About this exercise: Extract, unchanged, every line from the top of the material below through the line with "- Приложения для шифрования файлов должны поддерживать", and no more.

** Data provided follows **

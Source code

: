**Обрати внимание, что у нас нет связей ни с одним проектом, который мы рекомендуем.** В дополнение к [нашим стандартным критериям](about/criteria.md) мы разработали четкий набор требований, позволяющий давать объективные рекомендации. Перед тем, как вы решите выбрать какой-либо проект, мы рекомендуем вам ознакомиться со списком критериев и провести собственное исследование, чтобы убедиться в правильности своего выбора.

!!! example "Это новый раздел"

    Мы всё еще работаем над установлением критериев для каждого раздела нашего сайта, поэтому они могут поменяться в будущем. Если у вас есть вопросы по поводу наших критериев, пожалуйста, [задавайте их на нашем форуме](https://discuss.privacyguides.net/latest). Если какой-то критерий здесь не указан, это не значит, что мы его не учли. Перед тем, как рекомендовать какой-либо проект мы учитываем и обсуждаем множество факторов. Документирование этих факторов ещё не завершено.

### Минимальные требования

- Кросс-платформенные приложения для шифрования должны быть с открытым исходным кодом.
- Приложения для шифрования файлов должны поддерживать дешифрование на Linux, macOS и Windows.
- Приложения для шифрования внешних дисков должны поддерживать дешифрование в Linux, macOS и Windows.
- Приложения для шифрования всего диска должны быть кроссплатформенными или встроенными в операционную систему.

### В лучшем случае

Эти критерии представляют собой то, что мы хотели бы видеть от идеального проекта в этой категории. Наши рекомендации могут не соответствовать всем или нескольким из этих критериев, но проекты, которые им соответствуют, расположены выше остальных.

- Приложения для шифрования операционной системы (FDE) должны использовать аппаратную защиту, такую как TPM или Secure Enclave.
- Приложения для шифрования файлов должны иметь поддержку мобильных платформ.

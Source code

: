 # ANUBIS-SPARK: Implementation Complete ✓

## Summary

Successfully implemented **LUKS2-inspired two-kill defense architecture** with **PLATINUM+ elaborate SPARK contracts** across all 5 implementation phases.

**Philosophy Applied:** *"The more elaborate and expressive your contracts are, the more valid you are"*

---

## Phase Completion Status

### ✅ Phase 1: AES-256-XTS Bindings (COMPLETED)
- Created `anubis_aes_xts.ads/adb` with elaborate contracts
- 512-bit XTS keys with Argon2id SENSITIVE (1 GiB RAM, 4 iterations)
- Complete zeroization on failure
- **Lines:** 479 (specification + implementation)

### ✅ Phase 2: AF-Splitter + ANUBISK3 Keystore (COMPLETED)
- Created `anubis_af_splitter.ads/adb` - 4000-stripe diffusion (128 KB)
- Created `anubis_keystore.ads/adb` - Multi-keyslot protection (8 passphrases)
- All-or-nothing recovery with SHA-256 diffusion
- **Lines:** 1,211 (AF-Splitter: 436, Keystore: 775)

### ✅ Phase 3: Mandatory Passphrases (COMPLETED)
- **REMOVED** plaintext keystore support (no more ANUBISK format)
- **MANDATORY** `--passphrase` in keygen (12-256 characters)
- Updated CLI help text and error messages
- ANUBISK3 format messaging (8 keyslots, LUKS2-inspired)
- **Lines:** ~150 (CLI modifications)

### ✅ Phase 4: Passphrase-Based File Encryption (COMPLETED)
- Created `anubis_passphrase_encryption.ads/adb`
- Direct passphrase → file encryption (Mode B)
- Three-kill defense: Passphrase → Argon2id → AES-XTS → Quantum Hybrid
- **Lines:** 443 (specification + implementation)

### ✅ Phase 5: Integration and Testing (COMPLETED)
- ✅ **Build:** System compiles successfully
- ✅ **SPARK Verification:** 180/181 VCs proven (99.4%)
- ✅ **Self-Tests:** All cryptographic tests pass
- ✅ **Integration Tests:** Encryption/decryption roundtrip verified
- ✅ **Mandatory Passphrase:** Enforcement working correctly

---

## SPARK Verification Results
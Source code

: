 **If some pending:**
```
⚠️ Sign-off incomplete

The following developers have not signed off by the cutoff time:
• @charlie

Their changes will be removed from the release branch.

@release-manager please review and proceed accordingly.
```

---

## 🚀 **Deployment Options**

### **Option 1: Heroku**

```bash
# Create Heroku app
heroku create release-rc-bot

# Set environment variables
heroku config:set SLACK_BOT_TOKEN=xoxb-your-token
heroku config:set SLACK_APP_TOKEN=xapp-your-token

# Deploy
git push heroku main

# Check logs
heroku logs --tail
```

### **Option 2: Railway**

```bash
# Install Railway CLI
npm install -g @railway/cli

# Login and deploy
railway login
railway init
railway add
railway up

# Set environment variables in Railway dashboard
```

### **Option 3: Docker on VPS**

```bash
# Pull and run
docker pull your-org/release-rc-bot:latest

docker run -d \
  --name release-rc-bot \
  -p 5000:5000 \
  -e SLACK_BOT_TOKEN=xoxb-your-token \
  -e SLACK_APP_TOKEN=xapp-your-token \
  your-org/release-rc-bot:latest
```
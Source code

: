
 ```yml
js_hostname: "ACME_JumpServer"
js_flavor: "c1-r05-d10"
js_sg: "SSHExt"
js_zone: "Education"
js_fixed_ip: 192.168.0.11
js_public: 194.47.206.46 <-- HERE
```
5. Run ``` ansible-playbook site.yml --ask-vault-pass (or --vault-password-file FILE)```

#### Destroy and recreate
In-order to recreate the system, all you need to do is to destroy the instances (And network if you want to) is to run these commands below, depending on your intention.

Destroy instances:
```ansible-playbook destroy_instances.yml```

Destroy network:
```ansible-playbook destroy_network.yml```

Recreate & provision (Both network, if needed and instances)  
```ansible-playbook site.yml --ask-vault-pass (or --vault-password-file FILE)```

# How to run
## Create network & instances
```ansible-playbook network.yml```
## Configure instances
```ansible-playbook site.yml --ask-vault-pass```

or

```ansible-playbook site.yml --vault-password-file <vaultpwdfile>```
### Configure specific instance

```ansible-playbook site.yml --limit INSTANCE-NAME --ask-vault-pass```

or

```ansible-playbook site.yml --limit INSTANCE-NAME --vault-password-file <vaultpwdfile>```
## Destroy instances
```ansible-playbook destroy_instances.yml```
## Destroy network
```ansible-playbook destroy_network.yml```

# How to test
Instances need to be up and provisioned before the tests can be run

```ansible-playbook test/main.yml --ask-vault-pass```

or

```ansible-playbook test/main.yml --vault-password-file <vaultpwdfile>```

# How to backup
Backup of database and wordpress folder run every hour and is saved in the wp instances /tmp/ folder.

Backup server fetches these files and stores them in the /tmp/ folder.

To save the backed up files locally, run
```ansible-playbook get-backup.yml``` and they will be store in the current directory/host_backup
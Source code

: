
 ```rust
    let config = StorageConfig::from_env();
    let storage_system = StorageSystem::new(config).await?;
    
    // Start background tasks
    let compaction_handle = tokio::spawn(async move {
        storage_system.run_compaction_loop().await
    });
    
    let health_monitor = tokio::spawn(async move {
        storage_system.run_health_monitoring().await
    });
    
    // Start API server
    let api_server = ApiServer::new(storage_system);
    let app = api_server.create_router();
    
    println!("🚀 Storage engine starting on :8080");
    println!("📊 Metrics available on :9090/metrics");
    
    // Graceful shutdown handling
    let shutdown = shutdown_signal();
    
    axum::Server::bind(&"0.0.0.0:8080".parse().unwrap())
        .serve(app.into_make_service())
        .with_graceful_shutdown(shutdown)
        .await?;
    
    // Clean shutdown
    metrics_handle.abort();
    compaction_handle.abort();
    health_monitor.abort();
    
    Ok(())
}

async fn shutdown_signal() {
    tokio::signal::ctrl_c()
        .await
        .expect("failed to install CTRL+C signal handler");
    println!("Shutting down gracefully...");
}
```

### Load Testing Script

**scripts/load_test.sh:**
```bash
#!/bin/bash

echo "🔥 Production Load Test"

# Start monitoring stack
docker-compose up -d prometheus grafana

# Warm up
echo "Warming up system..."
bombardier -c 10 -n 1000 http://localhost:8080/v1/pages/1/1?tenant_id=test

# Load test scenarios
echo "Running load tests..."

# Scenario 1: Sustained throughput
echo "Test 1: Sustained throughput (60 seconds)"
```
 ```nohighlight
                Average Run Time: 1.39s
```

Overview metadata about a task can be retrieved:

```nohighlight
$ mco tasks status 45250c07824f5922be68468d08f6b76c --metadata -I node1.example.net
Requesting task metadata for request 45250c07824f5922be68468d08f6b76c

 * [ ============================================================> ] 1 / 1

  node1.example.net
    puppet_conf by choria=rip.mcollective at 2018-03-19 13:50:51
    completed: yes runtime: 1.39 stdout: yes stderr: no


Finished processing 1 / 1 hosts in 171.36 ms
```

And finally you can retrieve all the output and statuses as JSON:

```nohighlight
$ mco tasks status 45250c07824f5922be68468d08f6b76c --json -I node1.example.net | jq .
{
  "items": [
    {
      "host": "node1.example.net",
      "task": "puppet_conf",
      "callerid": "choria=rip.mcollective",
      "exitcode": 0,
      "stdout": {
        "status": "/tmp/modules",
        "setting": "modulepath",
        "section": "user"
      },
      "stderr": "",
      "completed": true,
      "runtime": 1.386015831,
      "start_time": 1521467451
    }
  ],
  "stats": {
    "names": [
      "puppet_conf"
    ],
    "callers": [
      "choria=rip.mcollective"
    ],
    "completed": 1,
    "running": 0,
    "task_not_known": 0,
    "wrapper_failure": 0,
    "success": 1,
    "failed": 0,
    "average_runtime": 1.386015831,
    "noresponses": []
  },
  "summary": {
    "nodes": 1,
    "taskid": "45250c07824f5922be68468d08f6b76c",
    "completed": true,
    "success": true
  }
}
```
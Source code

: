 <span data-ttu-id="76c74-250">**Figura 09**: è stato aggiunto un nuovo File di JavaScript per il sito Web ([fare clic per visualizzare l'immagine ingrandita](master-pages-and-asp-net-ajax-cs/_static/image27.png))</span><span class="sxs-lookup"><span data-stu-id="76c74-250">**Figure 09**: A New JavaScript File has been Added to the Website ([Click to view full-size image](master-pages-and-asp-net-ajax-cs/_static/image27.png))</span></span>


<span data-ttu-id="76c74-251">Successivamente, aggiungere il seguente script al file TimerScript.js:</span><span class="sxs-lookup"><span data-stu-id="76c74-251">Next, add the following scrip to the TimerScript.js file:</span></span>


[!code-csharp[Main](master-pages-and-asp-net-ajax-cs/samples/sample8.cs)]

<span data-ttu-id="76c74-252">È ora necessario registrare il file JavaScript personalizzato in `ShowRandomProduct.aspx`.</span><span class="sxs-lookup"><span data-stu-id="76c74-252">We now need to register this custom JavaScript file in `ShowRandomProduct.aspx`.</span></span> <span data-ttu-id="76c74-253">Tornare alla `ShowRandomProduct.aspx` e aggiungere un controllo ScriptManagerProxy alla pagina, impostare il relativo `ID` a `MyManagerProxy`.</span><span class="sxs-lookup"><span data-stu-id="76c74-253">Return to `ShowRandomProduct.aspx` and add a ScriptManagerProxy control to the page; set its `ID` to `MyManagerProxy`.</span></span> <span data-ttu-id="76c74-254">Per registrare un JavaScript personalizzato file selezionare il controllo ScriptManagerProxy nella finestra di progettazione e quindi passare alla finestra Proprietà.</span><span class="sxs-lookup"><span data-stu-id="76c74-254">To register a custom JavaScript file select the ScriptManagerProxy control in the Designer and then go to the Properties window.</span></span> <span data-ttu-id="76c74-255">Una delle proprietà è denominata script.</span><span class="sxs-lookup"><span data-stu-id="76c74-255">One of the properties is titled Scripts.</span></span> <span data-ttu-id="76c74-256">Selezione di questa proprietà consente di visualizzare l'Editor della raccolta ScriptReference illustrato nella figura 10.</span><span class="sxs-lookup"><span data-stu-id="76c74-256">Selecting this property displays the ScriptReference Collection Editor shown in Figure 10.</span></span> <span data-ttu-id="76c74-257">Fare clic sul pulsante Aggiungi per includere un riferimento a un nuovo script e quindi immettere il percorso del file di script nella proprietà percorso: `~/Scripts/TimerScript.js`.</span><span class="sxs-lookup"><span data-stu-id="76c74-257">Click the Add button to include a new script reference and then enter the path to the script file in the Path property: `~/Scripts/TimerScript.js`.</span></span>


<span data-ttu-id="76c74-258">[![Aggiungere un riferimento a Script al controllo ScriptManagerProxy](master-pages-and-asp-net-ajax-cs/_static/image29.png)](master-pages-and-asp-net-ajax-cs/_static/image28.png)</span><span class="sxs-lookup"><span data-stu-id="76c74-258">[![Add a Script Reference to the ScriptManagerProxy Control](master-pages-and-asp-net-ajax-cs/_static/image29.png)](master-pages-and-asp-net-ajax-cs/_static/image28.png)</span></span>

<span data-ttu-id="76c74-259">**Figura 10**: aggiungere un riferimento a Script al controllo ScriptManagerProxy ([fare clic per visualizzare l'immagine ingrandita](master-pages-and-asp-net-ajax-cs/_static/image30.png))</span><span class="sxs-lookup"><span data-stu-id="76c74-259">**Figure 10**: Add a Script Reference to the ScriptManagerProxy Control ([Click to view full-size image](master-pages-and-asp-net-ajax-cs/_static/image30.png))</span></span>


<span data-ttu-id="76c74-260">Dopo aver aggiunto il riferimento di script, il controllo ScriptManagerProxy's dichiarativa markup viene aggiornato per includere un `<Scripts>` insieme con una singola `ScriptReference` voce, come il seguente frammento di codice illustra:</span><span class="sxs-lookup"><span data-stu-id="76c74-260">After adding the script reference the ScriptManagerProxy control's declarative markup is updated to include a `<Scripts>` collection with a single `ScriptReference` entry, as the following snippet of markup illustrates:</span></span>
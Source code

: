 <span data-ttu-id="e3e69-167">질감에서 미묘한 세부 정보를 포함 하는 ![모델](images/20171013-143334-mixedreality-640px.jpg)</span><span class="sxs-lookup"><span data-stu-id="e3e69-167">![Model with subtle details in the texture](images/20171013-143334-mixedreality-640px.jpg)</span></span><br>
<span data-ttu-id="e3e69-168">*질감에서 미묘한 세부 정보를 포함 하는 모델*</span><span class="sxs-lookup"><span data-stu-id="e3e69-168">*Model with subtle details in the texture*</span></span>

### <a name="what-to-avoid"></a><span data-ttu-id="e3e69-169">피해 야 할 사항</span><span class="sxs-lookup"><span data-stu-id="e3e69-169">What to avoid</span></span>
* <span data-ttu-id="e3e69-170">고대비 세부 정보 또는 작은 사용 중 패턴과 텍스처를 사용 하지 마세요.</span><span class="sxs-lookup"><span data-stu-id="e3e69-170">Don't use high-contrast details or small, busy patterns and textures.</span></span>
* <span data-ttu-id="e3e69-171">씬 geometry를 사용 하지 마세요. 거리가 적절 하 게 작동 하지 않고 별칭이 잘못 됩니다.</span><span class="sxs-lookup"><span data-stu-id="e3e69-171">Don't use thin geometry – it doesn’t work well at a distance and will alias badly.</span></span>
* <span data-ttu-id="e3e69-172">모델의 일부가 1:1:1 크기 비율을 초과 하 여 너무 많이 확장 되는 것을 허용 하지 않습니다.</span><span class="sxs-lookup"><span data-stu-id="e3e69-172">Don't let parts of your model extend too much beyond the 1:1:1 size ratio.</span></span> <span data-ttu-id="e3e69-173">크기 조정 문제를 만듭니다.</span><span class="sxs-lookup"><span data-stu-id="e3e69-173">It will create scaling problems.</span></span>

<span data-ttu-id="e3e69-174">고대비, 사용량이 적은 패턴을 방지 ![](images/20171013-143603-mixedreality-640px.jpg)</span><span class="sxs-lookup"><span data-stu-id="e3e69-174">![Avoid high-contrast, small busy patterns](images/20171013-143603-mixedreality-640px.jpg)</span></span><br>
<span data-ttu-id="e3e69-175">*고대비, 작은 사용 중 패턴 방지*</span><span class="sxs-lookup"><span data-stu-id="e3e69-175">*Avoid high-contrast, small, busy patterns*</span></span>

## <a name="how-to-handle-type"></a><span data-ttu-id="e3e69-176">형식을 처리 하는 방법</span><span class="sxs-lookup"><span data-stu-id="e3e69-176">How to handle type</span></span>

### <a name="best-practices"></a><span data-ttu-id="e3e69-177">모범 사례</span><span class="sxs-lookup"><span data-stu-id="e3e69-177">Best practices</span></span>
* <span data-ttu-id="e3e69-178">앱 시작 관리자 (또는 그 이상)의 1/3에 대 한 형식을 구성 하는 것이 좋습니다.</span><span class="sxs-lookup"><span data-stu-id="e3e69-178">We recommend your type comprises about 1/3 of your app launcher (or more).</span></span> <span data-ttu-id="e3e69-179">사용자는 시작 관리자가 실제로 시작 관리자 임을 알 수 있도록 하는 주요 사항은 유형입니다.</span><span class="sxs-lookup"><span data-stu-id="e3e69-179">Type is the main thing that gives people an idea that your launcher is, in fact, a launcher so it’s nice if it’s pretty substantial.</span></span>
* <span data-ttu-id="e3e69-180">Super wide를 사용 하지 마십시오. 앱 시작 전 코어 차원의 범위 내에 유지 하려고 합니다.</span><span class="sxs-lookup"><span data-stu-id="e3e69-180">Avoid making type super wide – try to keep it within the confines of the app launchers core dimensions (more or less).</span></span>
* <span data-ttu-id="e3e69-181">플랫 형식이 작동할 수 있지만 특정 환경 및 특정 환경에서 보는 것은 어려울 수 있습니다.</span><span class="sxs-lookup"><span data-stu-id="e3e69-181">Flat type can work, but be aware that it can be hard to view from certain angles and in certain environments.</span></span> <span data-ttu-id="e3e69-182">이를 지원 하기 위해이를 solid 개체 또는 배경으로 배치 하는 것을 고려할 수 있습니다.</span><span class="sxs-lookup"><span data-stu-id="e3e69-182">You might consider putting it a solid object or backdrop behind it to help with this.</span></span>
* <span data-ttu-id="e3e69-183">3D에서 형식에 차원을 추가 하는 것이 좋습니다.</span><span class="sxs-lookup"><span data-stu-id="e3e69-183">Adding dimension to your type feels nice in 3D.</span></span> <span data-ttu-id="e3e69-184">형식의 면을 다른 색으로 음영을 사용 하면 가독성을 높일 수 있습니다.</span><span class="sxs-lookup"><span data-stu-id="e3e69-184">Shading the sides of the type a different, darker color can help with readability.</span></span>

** End of Data provided **

Exercise solution:
Source code

:**Обрати внимание, что у нас нет связей ни с одним проектом, который мы рекомендуем.** В дополнение к [нашим стандартным критериям](about/criteria.md) мы разработали четкий набор требований, позволяющий давать объективные рекомендации. Перед тем, как вы решите выбрать какой-либо проект, мы рекомендуем вам ознакомиться со списком критериев и провести собственное исследование, чтобы убедиться в правильности своего выбора.

!!! example "Это новый раздел"

    Мы всё еще работаем над установлением критериев для каждого раздела нашего сайта, поэтому они могут поменяться в будущем. Если у вас есть вопросы по поводу наших критериев, пожалуйста, [задавайте их на нашем форуме](https://discuss.privacyguides.net/latest). Если какой-то критерий здесь не указан, это не значит, что мы его не учли. Перед тем, как рекомендовать какой-либо проект мы учитываем и обсуждаем множество факторов. Документирование этих факторов ещё не завершено.

### Минимальные требования

- Кросс-платформенные приложения для шифрования должны быть с открытым исходным кодом.
- Приложения для шифрования файлов должны поддерживать дешифрование на Linux, macOS и Windows.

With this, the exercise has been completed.